Action item.
Both the line below containing "title: 凉宫春日的追忆 官方FANBOOK" and the line containing "your current project", along with every line between them, should be repeated exactly; no other line belongs in the answer.

════════════════

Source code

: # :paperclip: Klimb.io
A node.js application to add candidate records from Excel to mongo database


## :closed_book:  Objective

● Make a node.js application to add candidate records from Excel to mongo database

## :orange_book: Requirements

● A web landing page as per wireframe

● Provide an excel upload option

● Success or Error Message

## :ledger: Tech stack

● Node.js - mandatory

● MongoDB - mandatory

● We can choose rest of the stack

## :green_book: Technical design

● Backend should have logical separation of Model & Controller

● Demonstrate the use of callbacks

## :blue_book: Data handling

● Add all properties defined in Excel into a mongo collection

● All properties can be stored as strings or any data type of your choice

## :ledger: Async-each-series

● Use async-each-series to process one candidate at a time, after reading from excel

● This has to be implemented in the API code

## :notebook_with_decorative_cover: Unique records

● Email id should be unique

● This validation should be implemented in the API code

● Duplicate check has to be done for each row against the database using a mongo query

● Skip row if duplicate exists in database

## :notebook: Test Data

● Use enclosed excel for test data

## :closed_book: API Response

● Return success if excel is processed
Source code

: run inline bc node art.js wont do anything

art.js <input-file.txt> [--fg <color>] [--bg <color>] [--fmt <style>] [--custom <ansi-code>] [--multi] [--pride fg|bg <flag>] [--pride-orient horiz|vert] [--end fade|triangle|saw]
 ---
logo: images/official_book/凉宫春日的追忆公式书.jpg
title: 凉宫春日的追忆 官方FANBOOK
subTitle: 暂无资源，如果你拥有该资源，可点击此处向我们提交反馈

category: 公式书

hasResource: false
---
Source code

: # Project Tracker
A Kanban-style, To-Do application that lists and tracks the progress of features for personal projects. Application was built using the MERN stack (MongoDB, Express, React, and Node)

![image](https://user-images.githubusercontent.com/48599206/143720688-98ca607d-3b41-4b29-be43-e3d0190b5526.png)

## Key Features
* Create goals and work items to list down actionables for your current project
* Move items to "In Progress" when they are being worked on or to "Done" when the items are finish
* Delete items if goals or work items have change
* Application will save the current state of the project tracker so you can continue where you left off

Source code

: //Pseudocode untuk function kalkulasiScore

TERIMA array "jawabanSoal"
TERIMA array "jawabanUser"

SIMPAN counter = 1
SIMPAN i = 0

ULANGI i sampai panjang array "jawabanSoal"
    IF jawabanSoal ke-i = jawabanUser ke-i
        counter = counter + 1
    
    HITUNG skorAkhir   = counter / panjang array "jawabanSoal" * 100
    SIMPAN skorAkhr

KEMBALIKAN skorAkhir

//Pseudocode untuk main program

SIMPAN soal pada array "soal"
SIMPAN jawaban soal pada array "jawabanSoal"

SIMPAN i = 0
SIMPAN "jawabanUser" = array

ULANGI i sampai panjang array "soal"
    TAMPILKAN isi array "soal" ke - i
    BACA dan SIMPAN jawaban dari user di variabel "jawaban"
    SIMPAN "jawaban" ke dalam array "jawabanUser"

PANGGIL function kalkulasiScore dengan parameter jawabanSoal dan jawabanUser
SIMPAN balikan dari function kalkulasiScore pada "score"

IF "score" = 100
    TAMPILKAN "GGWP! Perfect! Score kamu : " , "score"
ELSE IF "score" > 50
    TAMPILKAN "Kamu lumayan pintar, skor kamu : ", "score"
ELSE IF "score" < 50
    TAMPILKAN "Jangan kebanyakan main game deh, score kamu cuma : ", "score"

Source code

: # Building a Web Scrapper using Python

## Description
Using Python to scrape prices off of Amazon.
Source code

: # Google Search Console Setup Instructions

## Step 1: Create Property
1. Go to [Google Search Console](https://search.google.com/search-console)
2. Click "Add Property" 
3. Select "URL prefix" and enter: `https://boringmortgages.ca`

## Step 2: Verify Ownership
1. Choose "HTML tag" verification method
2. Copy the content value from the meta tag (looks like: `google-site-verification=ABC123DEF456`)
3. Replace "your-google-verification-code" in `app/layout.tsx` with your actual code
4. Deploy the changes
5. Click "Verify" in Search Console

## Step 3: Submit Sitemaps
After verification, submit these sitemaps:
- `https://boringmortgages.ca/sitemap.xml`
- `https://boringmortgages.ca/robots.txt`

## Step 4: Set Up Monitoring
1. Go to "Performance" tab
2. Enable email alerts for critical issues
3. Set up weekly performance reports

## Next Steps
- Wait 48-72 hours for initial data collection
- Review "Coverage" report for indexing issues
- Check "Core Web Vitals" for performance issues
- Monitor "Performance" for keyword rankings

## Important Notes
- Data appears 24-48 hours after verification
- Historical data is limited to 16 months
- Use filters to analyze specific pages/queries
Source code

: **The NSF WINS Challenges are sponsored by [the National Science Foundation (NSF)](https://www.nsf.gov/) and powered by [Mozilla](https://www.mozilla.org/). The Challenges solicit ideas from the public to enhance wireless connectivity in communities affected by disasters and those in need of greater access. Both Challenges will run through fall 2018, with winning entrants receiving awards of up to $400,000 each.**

════════════════

Response for this exercise.
title: 凉宫春日的追忆 官方FANBOOK
subTitle: 暂无资源，如果你拥有该资源，可点击此处向我们提交反馈

category: 公式书

hasResource: false
---
Source code

: # Project Tracker
A Kanban-style, To-Do application that lists and tracks the progress of features for personal projects. Application was built using the MERN stack (MongoDB, Express, React, and Node)

![image](https://user-images.githubusercontent.com/48599206/143720688-98ca607d-3b41-4b29-be43-e3d0190b5526.png)

## Key Features
* Create goals and work items to list down actionables for your current project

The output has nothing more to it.